(This is Part 4 of a series. Go back to Part 3.)
Recently two different friends told me how miserable they were in their marriages. One felt extremely isolated and alienated from her husband; the other felt extremely angry and frustrated by his wife.
In both instances I gave roughly the same advice. Noting that, I thought it might do a little good to repeat it here:
Basically, I said this: Not for theirs, but for your own sake you need to work through this anger and alienation. And whether you choose to separate or stay together, in either case you want to do so as friends, and to recapture the feeling of inward peace and gratitude.
There were two recommendations: Step 1 was to make a list of ten things we appreciate about that person. And if we're having trouble making such a list we can ask: What could I appreciate about this person if I wanted to?
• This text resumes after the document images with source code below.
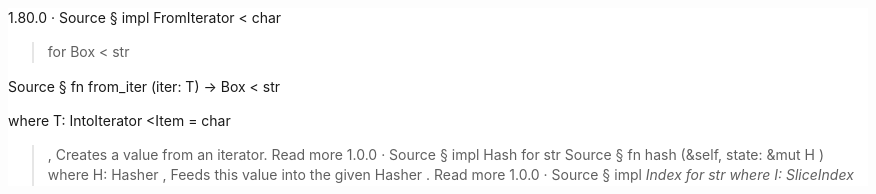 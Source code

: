 1.80.0
·
Source
§
impl
FromIterator
<
char
> for
Box
<
str
>
Source
§
fn
from_iter
<T>(iter: T) ->
Box
<
str
>
where
    T:
IntoIterator
<Item =
char
>,
Creates a value from an iterator.
Read more
1.0.0
·
Source
§
impl
Hash
for
str
Source
§
fn
hash
<H>(&self, state:
&mut H
)
where
    H:
Hasher
,
Feeds this value into the given
Hasher
.
Read more
1.0.0
·
Source
§
impl<I>
Index
<I> for
str
where
    I:
SliceIndex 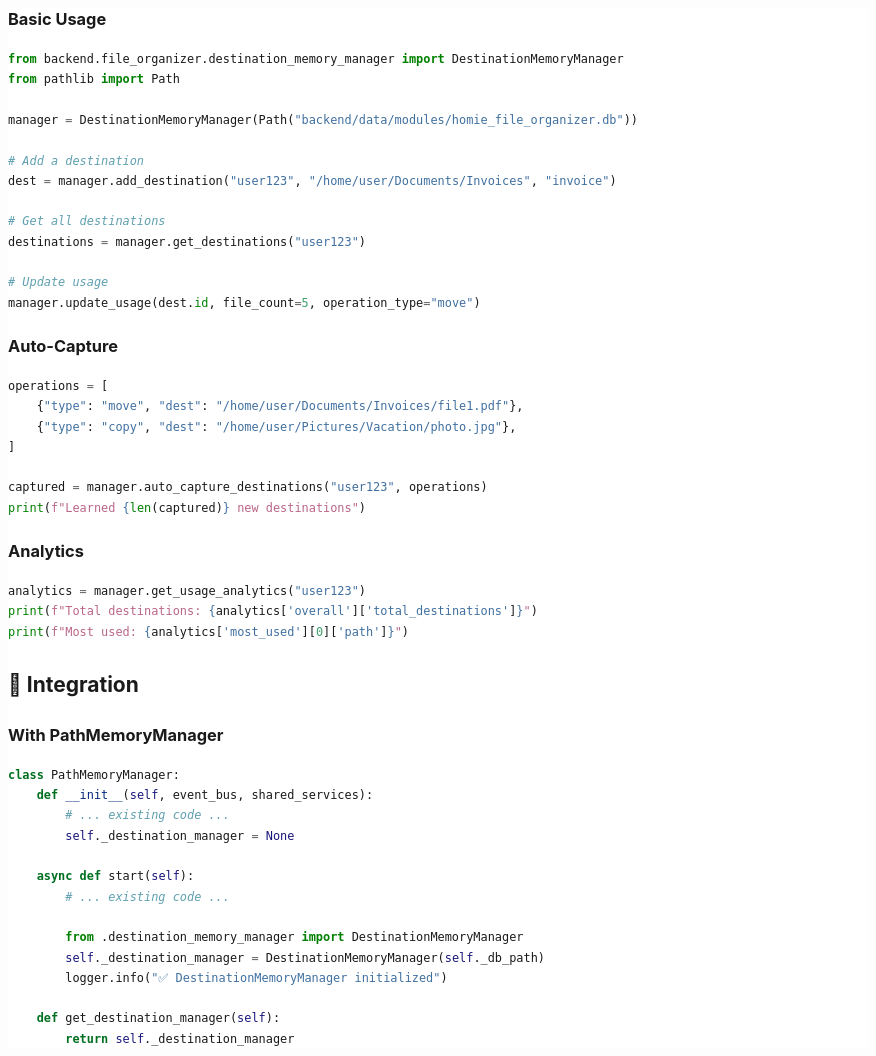 ### Basic Usage
```python
from backend.file_organizer.destination_memory_manager import DestinationMemoryManager
from pathlib import Path

manager = DestinationMemoryManager(Path("backend/data/modules/homie_file_organizer.db"))

# Add a destination
dest = manager.add_destination("user123", "/home/user/Documents/Invoices", "invoice")

# Get all destinations
destinations = manager.get_destinations("user123")

# Update usage
manager.update_usage(dest.id, file_count=5, operation_type="move")
```

### Auto-Capture
```python
operations = [
    {"type": "move", "dest": "/home/user/Documents/Invoices/file1.pdf"},
    {"type": "copy", "dest": "/home/user/Pictures/Vacation/photo.jpg"},
]

captured = manager.auto_capture_destinations("user123", operations)
print(f"Learned {len(captured)} new destinations")
```

### Analytics
```python
analytics = manager.get_usage_analytics("user123")
print(f"Total destinations: {analytics['overall']['total_destinations']}")
print(f"Most used: {analytics['most_used'][0]['path']}")
```

## 🔗 Integration

### With PathMemoryManager

```python
class PathMemoryManager:
    def __init__(self, event_bus, shared_services):
        # ... existing code ...
        self._destination_manager = None
    
    async def start(self):
        # ... existing code ...
        
        from .destination_memory_manager import DestinationMemoryManager
        self._destination_manager = DestinationMemoryManager(self._db_path)
        logger.info("✅ DestinationMemoryManager initialized")
    
    def get_destination_manager(self):
        return self._destination_manager
```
It need not be long; a line or two for each of the ten things will do. In any event, we make a list of ten things that we appreciate about this person and then just review the list each day a couple of times.
This daily review of the list need not take a lot of time. We simply go down each item on the list and ponder it for a few seconds, then go on to the next item in the list. After finishing, we go through the list a second time in the same way. That's it.
The idea is to do this consistently each day, and not to be concerned about the results. There will be a time lag that can take weeks or months, and in any event the idea is not to change the other person—always a hopeless objective —but to allow something within ourselves to transform.
As we begin to slowly appreciate some things about this person again, we'll begin to remember what we originally appreciated about this person and why we were drawn to them. This in itself will be very helpful.
And as our own mind transforms about this person, we'll begin to speak and act about them differently. Without even consciously intending to, we'll begin to voice our appreciation of them, both to them directly and about them to others. It will simply begin to come out of us.
This will eventually have a profound effect upon the person, but that's not the point. That is simply a bonus, because we're no longer insisting that they change. The real objective is to be happy with what's going on inside our own mind; then the external world can be whatever it will—which it will be anyway of course.